PGA is the golfing boys club as LPGA is the girls', but there is no law that forbids either to participate in both tours. Personally, I would enjoy seeing guys in real skirts (not in kilts) competing in LPGA, the sign that they are not men enough to qualify in the boys club.

Harmandir Sahib the most sacred shrine of Sikhi that has four doors so all mankind from any gender, hue, creed, or faith can visit it hence perform the necessary seva - sign of equality. As a matter of fact, it is the first religious place in the world where all have to climb down rather than up to visit it - sign of humility, one of the basic tenets of Sikhi.

Vijay Singh the third ranked PGA player positioned himself smack dab in the crosshairs of the debate over Annika Sorenstam playing the PGA Tour when, after winning the Wachovia Championship, he told Associated Press that he hoped she would miss the cut. He also said he would withdraw if paired with her at the Bank of America Colonial. He ended up withdrawing.

My insecure brethren in arms say that Ishnaan seva in the Darbar Sahib, after the Guru Granth Sahib is removed for Sukhasan, is done by men in their _keccheras_, which women will not be expected to do.

Since when did the kecchera, one of the five Kakaars and a symbol of chastity and restraint, become the symbol of intimidation? Why cannot men wear more discreet vestments to do seva? Is it against Gurmat to do so?

Nick Price, last year's champion at Colonial showed his unhappiness about Anna being invited to play the colonial.

Brethren in arms also showed unhappiness, anger and even hatred towards Sisters in arms that were there to serve Ik Ong Kaar as is their right in this quest for fair play.

The boys of PGA felt Sorenstam's presence as an invasion to the playground that they have owned since the start of PGA about 100 some years ago.

Brethren in arms, who currently do the seva, have come to feel that it is their birthright handed down to them from their forefathers. It is a shame that they have forgotten the basic essence of Sikhi, that one is not born a Sikh but becomes one. They also forget that as far back as the fifteenth century Guru Nanak based Sikhi on equality.

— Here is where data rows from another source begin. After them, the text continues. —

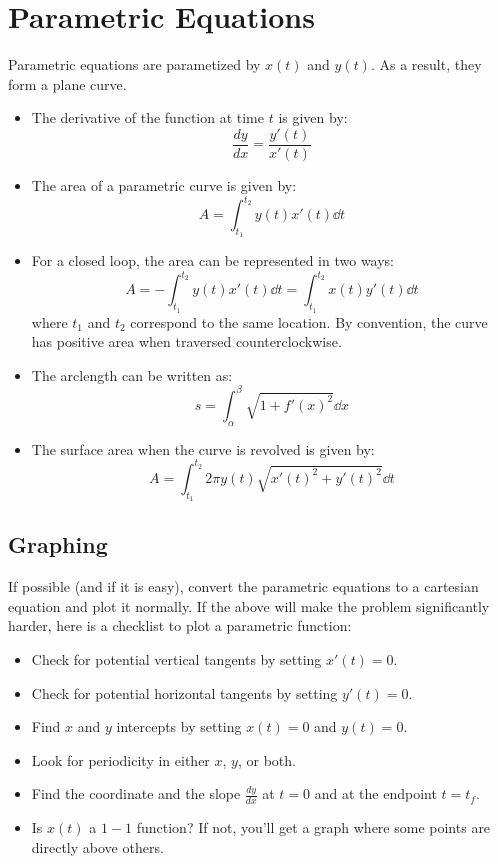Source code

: \documentclass{article}
\begin{document}
    \section{Parametric Equations}
    Parametric equations are parametized by $x(t)$ and $y(t)$. As a result, they form a plane curve.
    \begin{itemize}
        \item The derivative of the function at time $t$ is given by:
        \begin{equation}
            \frac{dy}{dx} = \frac{y'(t)}{x'(t)}
        \end{equation}
        \item The area of a parametric curve is given by:
        \begin{equation}
            A = \int_{t_1}^{t_2} y(t)x'(t) \dd{t}
        \end{equation}
        \item For a closed loop, the area can be represented in two ways:
        \begin{equation}
            A = -\int_{t_1}^{t_2} y(t)x'(t) \dd{t} = \int_{t_1}^{t_2} x(t)y'(t) \dd{t}
        \end{equation}
        where $t_1$ and $t_2$ correspond to the same location. By convention, the curve has positive area when traversed counterclockwise.
        \item The arclength can be written as:
        \begin{equation}
            s = \int_\alpha^\beta \sqrt{1+f'(x)^2}\dd{x}
        \end{equation}
        \item The surface area when the curve is revolved is given by:
        \begin{equation}
            A = \int_{t_1}^{t_2} 2\pi y(t)\sqrt{x'(t)^2+y'(t)^2} \dd{t}
        \end{equation}
    \end{itemize}
    \subsection{Graphing}
    If possible (and if it is easy), convert the parametric equations to a cartesian equation and plot it normally. If the above will make the problem significantly harder, here is a checklist to plot a parametric function:
    \begin{itemize}
        \item Check for potential vertical tangents by setting $x'(t)=0$.
        \item Check for potential horizontal tangents by setting $y'(t)=0$.
        \item Find $x$ and $y$ intercepts by setting $x(t)=0$ and $y(t)=0$.
        \item Look for periodicity in either $x$, $y$, or both.
        \item Find the coordinate and the slope $\frac{dy}{dx}$ at $t=0$ and at the endpoint $t=t_f$.
        \item Is $x(t)$ a $1-1$ function? If not, you'll get a graph where some points are directly above others.
    \end{itemize}
\end{document}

The fact that women are not physically as strong as men makes the Boys of PGA feel more insecure and fearful. What if women like Annika do better than them at the tour? Then they will be left behind, which is shameful and unacceptable. They do not want to be second fiddles.

Sisters in arms may not be physically as strong as men, however, their Sikhi Spirit is inferior to none. They just want the equal opportunity to do seva as prescribed by Guru Granth Sahib ji. Nothing more. Nothing less.

You go, Sikh women!

Vaheguru is walking alongside you on this Fair Way of equality. Unfortunately, some of Vaheguru's seekers - my brethren in arms - are dragging their feet by not following Vaheguru…not yet.

In the end _Gurmat _will prevail with a 'hole in one' whereas _Manmat_ will keep on making 'bogies'.

Tejwant Singh


----------



## Arvind (Jul 26, 2004)

Sikh women. GET UP 

None can dare exploit unless you allow someone to do so. 

Charhdee Kala ji.


----------



## Critical Singh (Jul 31, 2004)

Nice articles Tejwant Ji, keep them coming !!


----------



## susan (Sep 21, 2021)

Bole So Nihal!  Sat Sri Akal!


----------



## swarn bains (Sep 24, 2021)

i  did not read all of it but read the name of a golfer. putting a golfer on sikh philosophy network is a bit of deviation. thank u


----------